Malbis Plantation was a hugely successful commune founded by Greeks in 1906 in South Alabama. Before its original members, none of them married, died out, they built a magnificent Greek Orthodox Church as a testimonial to the immigrant experience. Shot in 2008, the film’s release was delayed by the tragic death of its executive producer, Billy Scourtes. The film will go out to other PBS stations later in 2014.
We did the digital rag-chew with Robert to get some insight into this project and his other work.
Can you give me the potted history of this group?

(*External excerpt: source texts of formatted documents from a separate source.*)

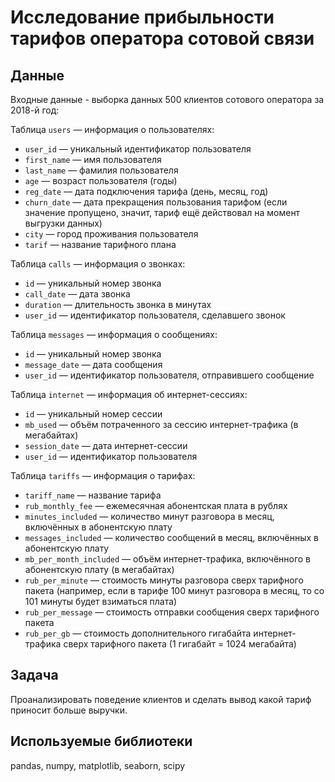 # Исследование прибыльности тарифов оператора сотовой связи
## Данные
Входные данные - выборка данных 500 клиентов сотового оператора за 2018-й год:

Таблица `users` — информация о пользователях:  
  * `user_id` — уникальный идентификатор пользователя  
  * `first_name` — имя пользователя  
  * `last_name` — фамилия пользователя  
  * `age` — возраст пользователя (годы)  
  * `reg_date` — дата подключения тарифа (день, месяц, год)  
  * `churn_date` — дата прекращения пользования тарифом (если значение пропущено, значит, тариф ещё действовал на момент выгрузки данных)  
  * `city` — город проживания пользователя  
  * `tarif` — название тарифного плана  

Таблица `calls` — информация о звонках:  
  * `id` — уникальный номер звонка  
  * `call_date` — дата звонка  
  * `duration` — длительность звонка в минутах  
  * `user_id` — идентификатор пользователя, сделавшего звонок  

Таблица `messages` — информация о сообщениях:  
  * `id` — уникальный номер звонка  
  * `message_date` — дата сообщения  
  * `user_id` — идентификатор пользователя, отправившего сообщение  

Таблица `internet` — информация об интернет-сессиях:  
  * `id` — уникальный номер сессии  
  * `mb_used` — объём потраченного за сессию интернет-трафика (в мегабайтах)  
  * `session_date` — дата интернет-сессии  
  * `user_id` — идентификатор пользователя  

Таблица `tariffs` — информация о тарифах:  
  * `tariff_name` — название тарифа  
  * `rub_monthly_fee` — ежемесячная абонентская плата в рублях  
  * `minutes_included` — количество минут разговора в месяц, включённых в абонентскую плату  
  * `messages_included` — количество сообщений в месяц, включённых в абонентскую плату  
  * `mb_per_month_included` — объём интернет-трафика, включённого в абонентскую плату (в мегабайтах)  
  * `rub_per_minute` — стоимость минуты разговора сверх тарифного пакета (например, если в тарифе 100 минут разговора в месяц, то со 101 минуты будет взиматься плата) 
  * `rub_per_message` — стоимость отправки сообщения сверх тарифного пакета  
  * `rub_per_gb` — стоимость дополнительного гигабайта интернет-трафика сверх тарифного пакета (1 гигабайт = 1024 мегабайта)

## Задача
Проанализировать поведение клиентов и сделать вывод какой тариф приносит больше выручки.

## Используемые библиотеки
pandas, numpy, matplotlib, seaborn, scipy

A Greek monk named Marcopoulos left the ancient monastery of Mega Spelion in Peloponessus in the 1890s and came to Chicago in 1906, giving himself the name Jason Malbis but in no way interested in becoming ‘Americanized.’ He had the idea of founding a colony where Greek immigrants, many of them working in bad conditions for low pay, could work together. He found cheap land in Baldwin County, where the colony eventually acquired 10,000 acres. Malbis was charismatic and attracted male and female immigrants who lived together as one family, without marriage. They were an island of Greek culture, spoke Greek and adhered to the Greek Orthodox faith, living a communal lifestyle. Through hard work and Jason Malbis’s leadership they were highly successful, establishing many businesses including the Malbis Bakery in Mobile that rivalled Nabisco. But Malbis’ death in the 1940s and the remaining colonists’ unsuccessful effort to find replacements led to the group’s inevitable decline. Selling the bakery, they built the lavish Malbis Church, a Greek Orthodox masterpiece, as a lasting testament.
How did you become aware of/interested?
Billy Scourtes, a grand nephew of Jason Malbis, had the idea of doing the film and my friend Mary Riser produced it with the idea of making it the germ of a series to be called American Utopias. I think that series is still a good idea (especially since, as a friend said recently, we live now in a dystopia) so I hope we get to do it one of these days. Billy Scourtes died at age 49 before the film was completed and I am glad we have finally managed to finish it.
How all can people see this?
The film will air on APT on March 27 at 9 p.m. and periodically after that. APT plans to be presenting station to other PBS affiliates in the U.S.
What is your filmmaking background?
A couple of features, both based on works by Mobile authors, Company K, based on the World War I classic by William March, and The Passion of Miss Augusta, based on Augusta Evans Wilson and her blockbuster novel St. Elmo. Seven or eight feature documentaries mostly on historical and literary subjects produced by Foundation for New Media and my company One State Films. MFA from NYU film school.
What’s your next project?
Finishing up How They Got Over, feature doc on African American quartets from the gospel days up through the Temptations, mostly with groups from Bama.